Florence Humbert
AmbroisieUn fléau méconnu
L’ambroisie, plante invasive et hautement allergène, est « un enjeu de santé publique important » selon l’Agence de sécurité sanitaire (Anses) qui vient de chiffrer son coût faramineux pour la collectivité et propose des pistes d’actions pour endiguer son expansion.
Selon la mythologie grecque, les dieux de l’Olympe se régalaient d’ambroisie arrosée de nectar. Si ce régime alimentaire était censé les rendre immortels, pour nous, pauvres humains, Ambrosia artemisiifolia, l’ambroisie à feuilles d’armoise, est, au contraire, une vraie calamité ! Car le pollen de cette plante invasive est fortement allergène. Durant le pic de floraison, entre mi-août et mi-septembre, quelques grains de pollen par mètre cube d’air suffisent pour provoquer des rhinites allergiques invalidantes chez les sujets sensibilisés. Éternuement, nez bouché, conjonctivite, gonflement des paupières et parfois urticaire et eczéma font partie des symptômes classiques. Sans compter l’asthme qui semble plus souvent associé à l’ambroisie qu’aux autres pollens allergènes (bouleau, cyprès et graminées).
Importée d’Amérique du Nord durant la seconde guerre mondiale, « l’herbe à poux », comme l’appellent les Québécois, affectionne les bords des routes ou des cours d’eau, certaines cultures comme le maïs ou le tournesol, les friches urbaines ou agricoles, les chantiers du BTP ou les zones d’extraction de matériaux. Présente partout en Europe, particulièrement en Hongrie et en Italie du Nord, l’ambroisie a d’abord prospéré en France dans la vallée du Rhône. Sa propagation sur tout le territoire national s’est accélérée depuis les années 1960, avec des niveaux d’infestation très variables. Si la région Auvergne-Rhône-Alpes est la plus fortement touchée, l’ambroisie est en pleine progression dans certains départements, comme la Nièvre, le Cher, les Charentes, la Côte-d’Or ou le Gard. Conséquence directe de cette invasion : entre 1,7 % et 5,4 % de la population française serait devenue allergique à ce pollen, selon le rapport publié le 3 décembre dernier par l’Agence nationale de sécurité sanitaire de l’alimentation, de l’environnement et du travail (Anses).

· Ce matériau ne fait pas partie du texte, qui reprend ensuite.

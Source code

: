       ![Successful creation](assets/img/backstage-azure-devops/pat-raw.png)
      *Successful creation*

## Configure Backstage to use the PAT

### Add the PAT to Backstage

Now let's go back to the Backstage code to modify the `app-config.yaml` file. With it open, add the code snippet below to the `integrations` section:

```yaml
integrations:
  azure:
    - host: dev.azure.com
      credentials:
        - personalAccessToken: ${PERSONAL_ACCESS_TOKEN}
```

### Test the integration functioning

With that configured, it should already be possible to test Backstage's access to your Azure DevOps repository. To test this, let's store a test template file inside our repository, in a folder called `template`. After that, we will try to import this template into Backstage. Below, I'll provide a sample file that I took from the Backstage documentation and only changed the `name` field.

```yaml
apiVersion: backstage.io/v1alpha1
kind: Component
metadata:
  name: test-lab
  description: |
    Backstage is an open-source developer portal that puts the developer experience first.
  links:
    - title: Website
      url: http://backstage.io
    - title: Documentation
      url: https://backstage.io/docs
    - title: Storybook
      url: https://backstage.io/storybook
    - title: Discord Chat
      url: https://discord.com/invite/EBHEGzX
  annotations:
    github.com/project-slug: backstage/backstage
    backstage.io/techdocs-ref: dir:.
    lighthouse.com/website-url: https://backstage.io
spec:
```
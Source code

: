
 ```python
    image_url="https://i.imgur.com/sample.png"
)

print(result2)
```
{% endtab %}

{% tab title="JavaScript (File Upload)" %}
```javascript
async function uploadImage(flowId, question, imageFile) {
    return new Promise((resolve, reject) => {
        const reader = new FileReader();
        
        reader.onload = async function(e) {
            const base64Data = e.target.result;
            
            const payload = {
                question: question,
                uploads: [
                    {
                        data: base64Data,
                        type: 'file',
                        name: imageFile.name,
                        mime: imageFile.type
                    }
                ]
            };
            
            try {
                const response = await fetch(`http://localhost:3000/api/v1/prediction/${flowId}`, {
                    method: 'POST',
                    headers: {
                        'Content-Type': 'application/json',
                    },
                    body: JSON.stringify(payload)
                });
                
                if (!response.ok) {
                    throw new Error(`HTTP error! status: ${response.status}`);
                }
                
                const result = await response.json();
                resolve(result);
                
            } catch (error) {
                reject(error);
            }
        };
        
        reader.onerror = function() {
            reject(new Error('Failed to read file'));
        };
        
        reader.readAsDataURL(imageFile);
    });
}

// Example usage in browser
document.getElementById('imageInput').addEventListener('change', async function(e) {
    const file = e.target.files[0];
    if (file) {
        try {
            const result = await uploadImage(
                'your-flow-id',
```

Centaines de millions d’euros
« Cet enjeu de santé publique important » a conduit l’Agence à estimer son coût pour la collectivité. Uniquement en consultations et en médicaments, la prise en charge médicale des allergies provoquées par cette adventice (mauvaise herbe) pèserait entre 59 et 186 millions d’euros par an, auxquels s’ajoutent entre 10 et 30 millions d’euros pour les pertes de production et les arrêts de travail. Si l’on prend également en compte « les coûts de la perte de qualité de vie pour les personnes allergiques », la facture s’alourdit encore de 346 à 438 millions d’euros, selon la même étude. Et ce bilan pourrait bien s’aggraver à l’avenir, « en raison de l’élargissement prévu des zones infestées par l’ambroisie, exposant de fait de nouvelles populations, auquel s’ajoute une augmentation des niveaux de pollens dans l’air ambiant, en lien avec le changement climatique », souligne l’Anses qui appelle de ses vœux « un contrôle strict de la propagation de la plante ». Pour ce faire, l’agence préconise la mise en place d’une « réglementation spécifique dans les zones de front » avec « la nomination d’un référent ambroisie, chargé de la mise en œuvre de la lutte sur le terrain » mais aussi une plus forte implication des secteurs BTP et agricoles « pour permettre la prise de conscience du risque existant et favoriser l’adoption de bonnes pratiques » comme « le nettoyage des machines et la gestion des terres contaminées ».
Des bonnes pratiques qui nous concernent aussi dans la vie de tous les jours, en promenade ou dans nos jardins. Un site dédié à la lutte contre cette envahisseuse (www.signalement-ambroisie.fr) permet de l’identifier facilement et de savoir quel comportement adopter face à l’intruse : arrachage et destruction pour un spécimen isolé (en évitant de disséminer graines et pollen) ou signalement aux autorités compétentes pour une prise en charge du traitement par la collectivité (à l’instar du frelon asiatique). Une description des allergies encourues et une carte interactive de l’invasion complète l’information du public.